« 北朝鮮ミサイルの「虚」と「実」 | Main | ミサイル騒動の後先 »

April 06, 2009

金正日の誤算

■ 北朝鮮のミサイル発射は、「失敗」に終わったようである。
 ロケットの第一段目が日本海に落ちて、二段目依以降は、弾頭部分を含めて太平洋に落ちた模様である。
 □ 北の「ミサイル」発射を安保理提起へ=強力な国際社会の対応を-米大統領
 【プラハ5日時事】オバマ米大統領は5日、声明を発表し、北朝鮮が長距離弾道ミサイル「テポドン2号」を発射したと断定、「明らかな国連安全保障理事会決議違反」として、安保理に問題を提起する考えを表明した。大統領はまた、プラハ市内での演説で「違反は罰しなければならない」と述べ、強力な国際社会の対応が必要だと訴えた。核開発放棄を実現させるためにも、国際社会の一致団結した圧力が必要との認識を示した。
 大統領は、「北朝鮮の弾道ミサイル技術の開発・拡散は、北東アジア地域および国際社会の平和と安全に脅威をもたらしている」と指摘。

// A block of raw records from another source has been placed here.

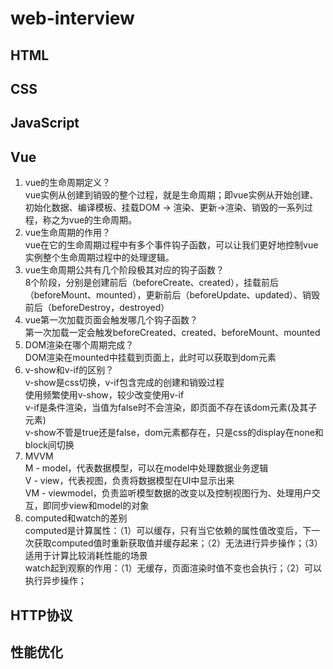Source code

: # web-interview

## HTML

## CSS

## JavaScript

## Vue
  1. vue的生命周期定义？  
  vue实例从创建到销毁的整个过程，就是生命周期；即vue实例从开始创建、初始化数据、编译模板、挂载DOM -> 渲染、更新->渲染、销毁的一系列过程，称之为vue的生命周期。
  2. vue生命周期的作用？  
  vue在它的生命周期过程中有多个事件钩子函数，可以让我们更好地控制vue实例整个生命周期过程中的处理逻辑。
  3. vue生命周期公共有几个阶段极其对应的钩子函数？  
  8个阶段，分别是创建前后（beforeCreate、created），挂载前后（beforeMount、mounted），更新前后（beforeUpdate、updated）、销毁前后（beforeDestroy，destroyed）
  4. vue第一次加载页面会触发哪几个钩子函数？  
  第一次加载一定会触发beforeCreated、created、beforeMount、mounted
  5. DOM渲染在哪个周期完成？  
  DOM渲染在mounted中挂载到页面上，此时可以获取到dom元素
  6. v-show和v-if的区别？  
  v-show是css切换，v-if包含完成的创建和销毁过程  
  使用频繁使用v-show，较少改变使用v-if  
  v-if是条件渲染，当值为false时不会渲染，即页面不存在该dom元素(及其子元素)  
  v-show不管是true还是false，dom元素都存在，只是css的display在none和block间切换  
  7. MVVM  
  M - model，代表数据模型，可以在model中处理数据业务逻辑  
  V - view，代表视图，负责将数据模型在UI中显示出来  
  VM - viewmodel，负责监听模型数据的改变以及控制视图行为、处理用户交互，即同步view和model的对象  
  8. computed和watch的差别  
  computed是计算属性：（1）可以缓存，只有当它依赖的属性值改变后，下一次获取computed值时重新获取值并缓存起来；（2）无法进行异步操作；（3）适用于计算比较消耗性能的场景  
  watch起到观察的作用：（1）无缓存，页面渲染时值不变也会执行；（2）可以执行异步操作；  
## HTTP协议

## 性能优化

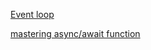 [Event loop](https://www.youtube.com/watch?v=8aGhZQkoFbQ)

[mastering async/await function](https://blog.risingstack.com/mastering-async-await-in-nodejs/)
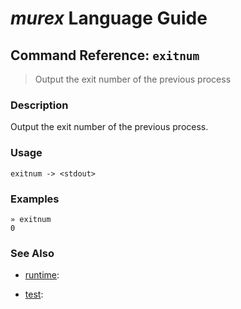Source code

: # _murex_ Language Guide

## Command Reference: `exitnum`

> Output the exit number of the previous process

### Description

Output the exit number of the previous process.

### Usage

    exitnum -> <stdout>

### Examples

    » exitnum
    0

### See Also

* [runtime](../commands/runtime.md):
  
* [test](../commands/test.md):
  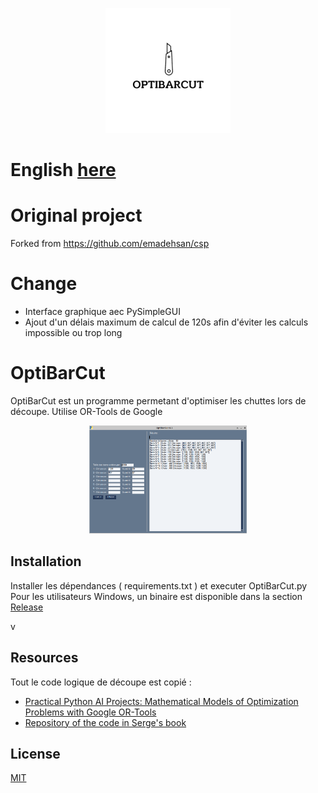 <p align="center">
  <img src="images/logo.png" />
</p>

# English [here](https://github.com/GeoHolz/OptiBarCut/blob/main/README-EN.md)

# Original project
Forked from https://github.com/emadehsan/csp

# Change
- Interface graphique aec PySimpleGUI
- Ajout d'un délais maximum de calcul de 120s afin d'éviter les calculs impossible ou trop long

# OptiBarCut

OptiBarCut est un programme permetant d'optimiser les chuttes lors de découpe.
Utilise OR-Tools de Google
<p align="center">
  <img src="images/example.png" width="50%" >
</p>

## Installation

Installer les dépendances ( requirements.txt ) et executer OptiBarCut.py
Pour les utilisateurs Windows, un binaire est disponible dans la section [Release](https://github.com/GeoHolz/OptiBarCut/releases)

v
## Resources
Tout le code logique de découpe est copié :
* [Practical Python AI Projects: Mathematical Models of Optimization Problems with Google OR-Tools](https://amzn.to/3iPceJD)
* [Repository of the code in Serge's book](https://github.com/sgkruk/Apress-AI/)


## License

[MIT](https://choosealicense.com/licenses/mit/)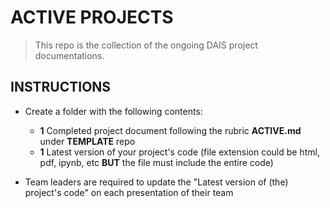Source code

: # ACTIVE PROJECTS

> This repo is the collection of the ongoing DAIS project documentations.

## INSTRUCTIONS

- Create a folder with the following contents:
  - **1** Completed project document following the rubric **ACTIVE.md** under **TEMPLATE** repo
  - **1** Latest version of your project's code (file extension could be html, pdf, ipynb, etc **BUT** the file must include the entire code) 


- Team leaders are required to update the "Latest version of (the) project's code" on each presentation of their team




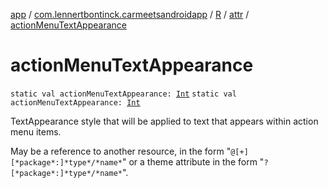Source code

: [app](../../../index.md) / [com.lennertbontinck.carmeetsandroidapp](../../index.md) / [R](../index.md) / [attr](index.md) / [actionMenuTextAppearance](./action-menu-text-appearance.md)

# actionMenuTextAppearance

`static val actionMenuTextAppearance: `[`Int`](https://kotlinlang.org/api/latest/jvm/stdlib/kotlin/-int/index.html)
`static val actionMenuTextAppearance: `[`Int`](https://kotlinlang.org/api/latest/jvm/stdlib/kotlin/-int/index.html)

TextAppearance style that will be applied to text that appears within action menu items.

May be a reference to another resource, in the form "`@[+][*package*:]*type*/*name*`" or a theme attribute in the form "`?[*package*:]*type*/*name*`".

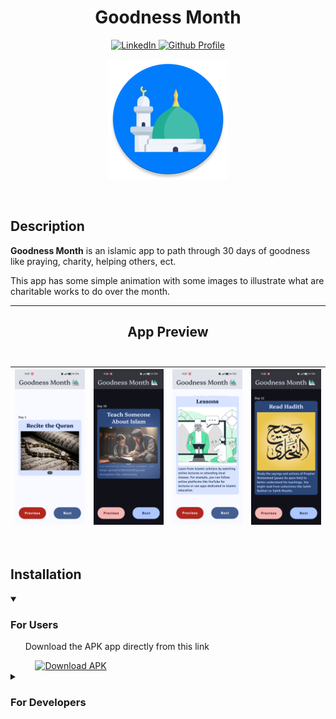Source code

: 
<!-- Title -->

<h1 align="center"><b>Goodness Month</b></h1>

<!-- Social Media Links (Badges) -->

<p align="center">
  <a href="https://www.linkedin.com/in/ebrahim-gamal-mobile-developer" target="_blank">
    <img src="https://img.shields.io/badge/LinkedIn-Profile-blue?style=for-the-badge&logo=linkedin" alt="LinkedIn" />
  </a>
  <a href="https://github.com/Ebrahim-Gamal-77" target="_blank">
    <img src="https://img.shields.io/badge/Github-Follow-blue?style=for-the-badge&logo=github" alt="Github Profile" />
  </a>
</p>

<!-- Logo -->

<p align="center">
  <img src="docs_resources/app_icon_round.webp" alt="Logo" />
</p>

<br>

<!-- Description -->

## Description

**Goodness Month** is an islamic app to path through 30 days of goodness
like praying, charity, helping others, ect.

This app has some simple animation with some images to illustrate 
what are charitable works to do over the month.

---

<!-- App Showcase -->

<h2 align="center"> <b>App Preview</b> <br> <br> </h2>

| <img src="docs_resources/day_1_light.jpg"> | <img src="docs_resources/day_30_dark.jpg"> | <img src="docs_resources/day_7_light.jpg"> | <img src="docs_resources/day_12_dark.jpg"> |
|--------------------------------------------|--------------------------------------------|--------------------------------------------|--------------------------------------------|

<br>

<!-- Installation -->

## Installation

<details open>
  <summary><h3>For Users</h3></summary>
  <p>&nbsp;&nbsp;&nbsp;&nbsp;&nbsp;&nbsp;Download the APK app directly from this link</p>
  &nbsp;&nbsp;&nbsp;&nbsp;&nbsp;&nbsp;&nbsp;&nbsp;&nbsp;
  <a href="https://www.mediafire.com/file/yiv109yrkxr3lu4/goodness-month.apk/file" target="_blank">
    <img src="https://img.shields.io/badge/Download%20APK-green?style=for-the-badge" alt="Download APK" />
  </a>
</details>

<details>
  <summary><h3>For Developers</h3></summary>
  <p>&nbsp;&nbsp;&nbsp;&nbsp;&nbsp;&nbsp;Download the project using this code in terminal</p>
  <pre><code>git clone https://github.com/Ebrahim-Gamal-77/Goodness-Month.git</code></pre>
</details>











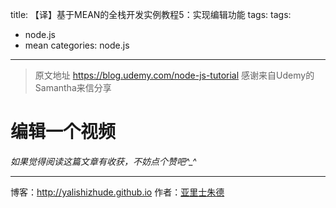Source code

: title: 【译】基于MEAN的全栈开发实例教程5：实现编辑功能
tags:
tags:
  - node.js
  - mean
categories: node.js
---

>原文地址 https://blog.udemy.com/node-js-tutorial
>感谢来自Udemy的Samantha来信分享

# 编辑一个视频


*如果觉得阅读这篇文章有收获，不妨点个赞吧^_^*

- - - 
博客：http://yalishizhude.github.io
作者：[亚里士朱德](http://yalishizhude.github.io/about/)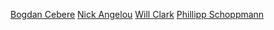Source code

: [Bogdan Cebere](https://github.com/bcebere)
[Nick Angelou](https://github.com/s0l0ist)
[Will Clark](https://github.com/willclarktech)
[Phillipp Schoppmann](https://github.com/schoppmp)

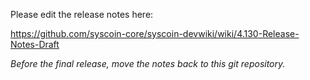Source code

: Please edit the release notes here:

https://github.com/syscoin-core/syscoin-devwiki/wiki/4.130-Release-Notes-Draft

*Before the final release, move the notes back to this git repository.*
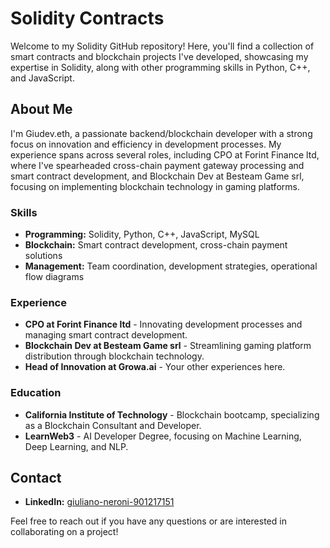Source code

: # Solidity Contracts

Welcome to my Solidity GitHub repository! Here, you'll find a collection of smart contracts and blockchain projects I've developed, showcasing my expertise in Solidity, along with other programming skills in Python, C++, and JavaScript.

## About Me

I'm Giudev.eth, a passionate backend/blockchain developer with a strong focus on innovation and efficiency in development processes. My experience spans across several roles, including CPO at Forint Finance ltd, where I've spearheaded cross-chain payment gateway processing and smart contract development, and Blockchain Dev at Besteam Game srl, focusing on implementing blockchain technology in gaming platforms.

### Skills

- **Programming:** Solidity, Python, C++, JavaScript, MySQL
- **Blockchain:** Smart contract development, cross-chain payment solutions
- **Management:** Team coordination, development strategies, operational flow diagrams

### Experience

- **CPO at Forint Finance ltd** - Innovating development processes and managing smart contract development.
- **Blockchain Dev at Besteam Game srl** - Streamlining gaming platform distribution through blockchain technology.
- **Head of Innovation at Growa.ai** - Your other experiences here.

### Education

- **California Institute of Technology** - Blockchain bootcamp, specializing as a Blockchain Consultant and Developer.
- **LearnWeb3** - AI Developer Degree, focusing on Machine Learning, Deep Learning, and NLP.

## Contact

- **LinkedIn:** [giuliano-neroni-901217151](https://www.linkedin.com/in/giuliano-neroni-901217151/)

Feel free to reach out if you have any questions or are interested in collaborating on a project!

ミサイルの発射は、北朝鮮に対しあらゆるミサイル関連活動を禁じた安保理決議1718の明白な違反と結論付けた。
 これを受け、大統領は、北朝鮮によるミサイル発射問題の安保理提起に向け、クリントン国務長官とライス国連大使を通じ、日韓両国や安保理メンバーとの協議に直ちに着手。ライス大使は米テレビ番組で、既存の制裁措置の強化を軸に新たな安保理決議の採択を目指す考えを表明した。(2009/04/06-00:25)

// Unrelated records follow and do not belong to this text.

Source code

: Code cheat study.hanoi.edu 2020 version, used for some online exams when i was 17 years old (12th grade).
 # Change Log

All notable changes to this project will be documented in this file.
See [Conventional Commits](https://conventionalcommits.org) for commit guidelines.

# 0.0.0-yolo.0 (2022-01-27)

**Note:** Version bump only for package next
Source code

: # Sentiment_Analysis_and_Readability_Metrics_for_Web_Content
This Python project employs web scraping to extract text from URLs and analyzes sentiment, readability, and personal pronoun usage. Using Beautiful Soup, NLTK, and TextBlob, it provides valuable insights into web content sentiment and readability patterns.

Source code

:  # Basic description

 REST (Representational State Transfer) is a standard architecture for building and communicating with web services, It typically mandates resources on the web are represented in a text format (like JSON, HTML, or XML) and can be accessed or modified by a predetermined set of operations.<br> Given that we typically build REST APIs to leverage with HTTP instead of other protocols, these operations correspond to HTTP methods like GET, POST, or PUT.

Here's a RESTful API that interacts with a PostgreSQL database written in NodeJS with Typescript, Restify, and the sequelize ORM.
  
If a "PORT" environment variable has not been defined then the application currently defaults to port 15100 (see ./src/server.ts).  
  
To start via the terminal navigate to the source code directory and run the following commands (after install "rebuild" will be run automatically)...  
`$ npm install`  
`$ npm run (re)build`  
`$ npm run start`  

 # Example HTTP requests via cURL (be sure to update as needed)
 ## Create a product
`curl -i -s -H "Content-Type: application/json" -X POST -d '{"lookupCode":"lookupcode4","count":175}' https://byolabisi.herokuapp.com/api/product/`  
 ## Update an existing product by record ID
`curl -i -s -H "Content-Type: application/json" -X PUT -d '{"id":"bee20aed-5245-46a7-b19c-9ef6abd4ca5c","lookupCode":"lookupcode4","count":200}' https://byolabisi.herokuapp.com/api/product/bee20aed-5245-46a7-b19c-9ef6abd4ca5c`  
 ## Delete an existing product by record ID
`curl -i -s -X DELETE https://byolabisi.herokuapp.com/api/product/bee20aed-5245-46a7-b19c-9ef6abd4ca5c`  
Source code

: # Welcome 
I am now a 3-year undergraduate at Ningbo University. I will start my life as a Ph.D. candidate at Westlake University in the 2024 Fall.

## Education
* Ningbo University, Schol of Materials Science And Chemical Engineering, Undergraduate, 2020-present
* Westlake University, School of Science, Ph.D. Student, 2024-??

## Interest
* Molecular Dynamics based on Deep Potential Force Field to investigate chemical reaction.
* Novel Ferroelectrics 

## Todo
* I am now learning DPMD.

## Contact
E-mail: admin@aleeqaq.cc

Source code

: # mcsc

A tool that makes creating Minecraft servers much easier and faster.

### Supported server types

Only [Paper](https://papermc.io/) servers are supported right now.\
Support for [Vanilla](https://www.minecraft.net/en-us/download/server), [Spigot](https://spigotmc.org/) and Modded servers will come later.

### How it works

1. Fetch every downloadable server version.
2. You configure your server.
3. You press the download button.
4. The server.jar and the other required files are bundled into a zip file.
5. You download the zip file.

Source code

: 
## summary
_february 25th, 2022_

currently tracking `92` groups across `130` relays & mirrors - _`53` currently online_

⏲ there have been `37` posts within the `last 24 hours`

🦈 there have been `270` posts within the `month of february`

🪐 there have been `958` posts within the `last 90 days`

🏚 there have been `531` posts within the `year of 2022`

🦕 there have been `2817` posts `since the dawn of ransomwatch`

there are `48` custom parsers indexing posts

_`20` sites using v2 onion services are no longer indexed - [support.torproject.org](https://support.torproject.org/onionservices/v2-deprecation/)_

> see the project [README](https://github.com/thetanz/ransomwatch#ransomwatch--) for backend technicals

 驚いたというのは、オバマのキャラクターからは想像できなかったような強硬な言辞が出てきていることである。「北朝鮮はルールを破った」とか「罰しなければならない」とか、法律家的な言辞が出てきている。オバマは、その思想の型としては、米国の「伝統」に沿っていのであろう。
 このオバマの声明に共鳴するように、欧州諸国からは、一斉に対北朝鮮非難の声が上がった。
 □ ミサイル発射は国連決議違反=米・EU 4月5日23時35分配信 時事通信
 【プラハ5日時事】米国と欧州連合(EU)は5日、プラハで開いた首脳会議で、北朝鮮による「弾道ミサイル」発射を受け、「国連安保理決議に違反しており、北東アジアの平和と安定を損なうものだ」と非難する共同声明を採択した。 
 □ NATOも非難声明   4月5日23時56分配信 時事通信
 【プラハ5日時事】北大西洋条約機構(NATO)のデホープスヘッフェル事務総長は5日、北朝鮮の「ミサイル」発射を受けて声明を発表し、「極めて挑発的」であり、国連安保理決議に違反すると非難した。 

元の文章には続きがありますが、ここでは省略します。